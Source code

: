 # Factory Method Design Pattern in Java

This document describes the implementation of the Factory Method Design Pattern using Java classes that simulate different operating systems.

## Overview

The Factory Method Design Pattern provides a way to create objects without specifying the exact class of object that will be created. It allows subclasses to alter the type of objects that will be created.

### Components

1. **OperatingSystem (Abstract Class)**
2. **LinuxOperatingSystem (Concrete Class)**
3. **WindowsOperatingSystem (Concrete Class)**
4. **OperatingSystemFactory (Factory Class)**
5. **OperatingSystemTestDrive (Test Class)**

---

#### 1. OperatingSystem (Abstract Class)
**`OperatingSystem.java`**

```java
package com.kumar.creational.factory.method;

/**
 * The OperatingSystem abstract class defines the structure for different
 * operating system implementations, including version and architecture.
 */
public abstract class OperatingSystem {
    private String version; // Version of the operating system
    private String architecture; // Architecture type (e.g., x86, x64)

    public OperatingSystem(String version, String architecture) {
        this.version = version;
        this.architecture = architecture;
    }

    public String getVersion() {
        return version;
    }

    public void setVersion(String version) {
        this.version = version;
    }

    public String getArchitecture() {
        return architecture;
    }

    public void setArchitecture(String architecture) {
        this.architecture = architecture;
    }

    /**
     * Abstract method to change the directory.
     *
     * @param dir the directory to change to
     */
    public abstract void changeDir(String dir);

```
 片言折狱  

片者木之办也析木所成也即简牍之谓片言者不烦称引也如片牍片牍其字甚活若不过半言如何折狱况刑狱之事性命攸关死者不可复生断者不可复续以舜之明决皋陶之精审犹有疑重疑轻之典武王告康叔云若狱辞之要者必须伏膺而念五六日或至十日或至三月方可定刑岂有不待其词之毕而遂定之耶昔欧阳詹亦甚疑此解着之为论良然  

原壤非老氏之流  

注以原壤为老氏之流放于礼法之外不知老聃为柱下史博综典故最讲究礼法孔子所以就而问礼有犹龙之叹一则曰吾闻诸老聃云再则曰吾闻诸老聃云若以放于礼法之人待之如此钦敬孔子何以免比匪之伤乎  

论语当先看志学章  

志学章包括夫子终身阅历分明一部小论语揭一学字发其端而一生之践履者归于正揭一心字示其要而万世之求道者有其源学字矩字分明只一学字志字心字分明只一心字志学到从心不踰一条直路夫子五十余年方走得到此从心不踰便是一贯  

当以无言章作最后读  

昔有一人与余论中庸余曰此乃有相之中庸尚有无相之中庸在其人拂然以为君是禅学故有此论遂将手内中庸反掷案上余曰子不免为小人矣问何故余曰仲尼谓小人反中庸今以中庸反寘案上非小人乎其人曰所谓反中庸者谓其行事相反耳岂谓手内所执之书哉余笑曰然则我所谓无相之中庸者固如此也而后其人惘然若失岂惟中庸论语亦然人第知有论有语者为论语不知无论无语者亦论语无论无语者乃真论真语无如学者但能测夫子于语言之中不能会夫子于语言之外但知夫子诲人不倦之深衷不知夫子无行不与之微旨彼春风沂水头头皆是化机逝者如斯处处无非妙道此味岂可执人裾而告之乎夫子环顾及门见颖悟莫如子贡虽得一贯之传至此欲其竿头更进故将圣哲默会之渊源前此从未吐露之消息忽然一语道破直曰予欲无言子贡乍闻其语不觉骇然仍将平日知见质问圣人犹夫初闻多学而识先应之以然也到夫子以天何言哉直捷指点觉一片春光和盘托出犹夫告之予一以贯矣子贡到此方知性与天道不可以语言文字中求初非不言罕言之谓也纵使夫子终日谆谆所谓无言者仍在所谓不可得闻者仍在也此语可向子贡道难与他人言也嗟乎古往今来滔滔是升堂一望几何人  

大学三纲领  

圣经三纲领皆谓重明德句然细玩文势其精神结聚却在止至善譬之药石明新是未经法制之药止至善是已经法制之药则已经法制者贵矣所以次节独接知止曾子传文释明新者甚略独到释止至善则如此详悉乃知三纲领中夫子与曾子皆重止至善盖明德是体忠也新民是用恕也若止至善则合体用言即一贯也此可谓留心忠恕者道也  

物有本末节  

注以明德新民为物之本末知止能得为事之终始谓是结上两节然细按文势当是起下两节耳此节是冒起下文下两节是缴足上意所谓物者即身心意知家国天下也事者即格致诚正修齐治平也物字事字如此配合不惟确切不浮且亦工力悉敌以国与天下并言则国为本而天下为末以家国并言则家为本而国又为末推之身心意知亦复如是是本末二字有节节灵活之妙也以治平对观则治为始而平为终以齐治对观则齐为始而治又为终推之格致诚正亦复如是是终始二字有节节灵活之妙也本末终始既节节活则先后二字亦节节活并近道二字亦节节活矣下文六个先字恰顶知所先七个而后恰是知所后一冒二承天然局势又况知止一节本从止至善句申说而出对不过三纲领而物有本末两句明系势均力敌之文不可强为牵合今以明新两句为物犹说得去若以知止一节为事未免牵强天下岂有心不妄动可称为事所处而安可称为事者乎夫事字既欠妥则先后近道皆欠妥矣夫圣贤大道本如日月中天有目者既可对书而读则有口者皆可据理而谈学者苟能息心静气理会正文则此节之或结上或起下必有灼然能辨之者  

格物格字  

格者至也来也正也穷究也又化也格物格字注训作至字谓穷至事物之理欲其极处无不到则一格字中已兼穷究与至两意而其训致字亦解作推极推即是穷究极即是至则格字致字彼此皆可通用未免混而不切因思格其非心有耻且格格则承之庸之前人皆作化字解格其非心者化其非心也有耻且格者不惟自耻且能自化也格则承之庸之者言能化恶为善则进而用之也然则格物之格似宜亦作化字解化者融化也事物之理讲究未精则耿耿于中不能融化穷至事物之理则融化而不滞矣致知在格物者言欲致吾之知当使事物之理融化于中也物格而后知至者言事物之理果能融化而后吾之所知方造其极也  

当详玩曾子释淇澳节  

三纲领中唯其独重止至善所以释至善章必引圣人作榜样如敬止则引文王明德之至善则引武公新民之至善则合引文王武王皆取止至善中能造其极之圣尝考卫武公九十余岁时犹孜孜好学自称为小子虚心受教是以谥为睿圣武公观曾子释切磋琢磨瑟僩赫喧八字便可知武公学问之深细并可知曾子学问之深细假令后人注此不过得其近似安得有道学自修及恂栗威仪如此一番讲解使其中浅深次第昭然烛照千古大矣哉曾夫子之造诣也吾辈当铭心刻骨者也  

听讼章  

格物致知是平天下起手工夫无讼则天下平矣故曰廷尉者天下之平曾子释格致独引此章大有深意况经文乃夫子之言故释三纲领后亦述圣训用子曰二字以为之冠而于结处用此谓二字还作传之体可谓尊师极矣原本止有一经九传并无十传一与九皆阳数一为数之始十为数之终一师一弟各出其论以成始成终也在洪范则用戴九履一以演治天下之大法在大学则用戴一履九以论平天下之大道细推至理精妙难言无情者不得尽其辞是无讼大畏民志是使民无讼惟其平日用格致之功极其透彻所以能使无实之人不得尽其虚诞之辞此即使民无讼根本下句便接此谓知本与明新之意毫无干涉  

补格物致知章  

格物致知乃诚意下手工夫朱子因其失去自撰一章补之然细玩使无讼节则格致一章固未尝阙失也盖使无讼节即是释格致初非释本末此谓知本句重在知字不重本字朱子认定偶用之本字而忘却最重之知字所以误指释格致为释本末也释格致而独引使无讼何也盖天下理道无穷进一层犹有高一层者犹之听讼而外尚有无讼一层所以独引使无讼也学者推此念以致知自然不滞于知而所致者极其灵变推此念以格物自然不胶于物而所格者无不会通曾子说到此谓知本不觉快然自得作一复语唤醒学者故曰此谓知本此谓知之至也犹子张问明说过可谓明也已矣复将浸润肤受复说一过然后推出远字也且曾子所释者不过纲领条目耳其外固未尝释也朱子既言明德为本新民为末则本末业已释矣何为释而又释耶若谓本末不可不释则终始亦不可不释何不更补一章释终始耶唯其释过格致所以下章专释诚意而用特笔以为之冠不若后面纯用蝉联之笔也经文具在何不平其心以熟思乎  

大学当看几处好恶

════

### PROBLEM STATEMENT
Report the number of lines in the listing where the string "private" appears, and nothing besides.

### RESULT FOR THIS TASK
2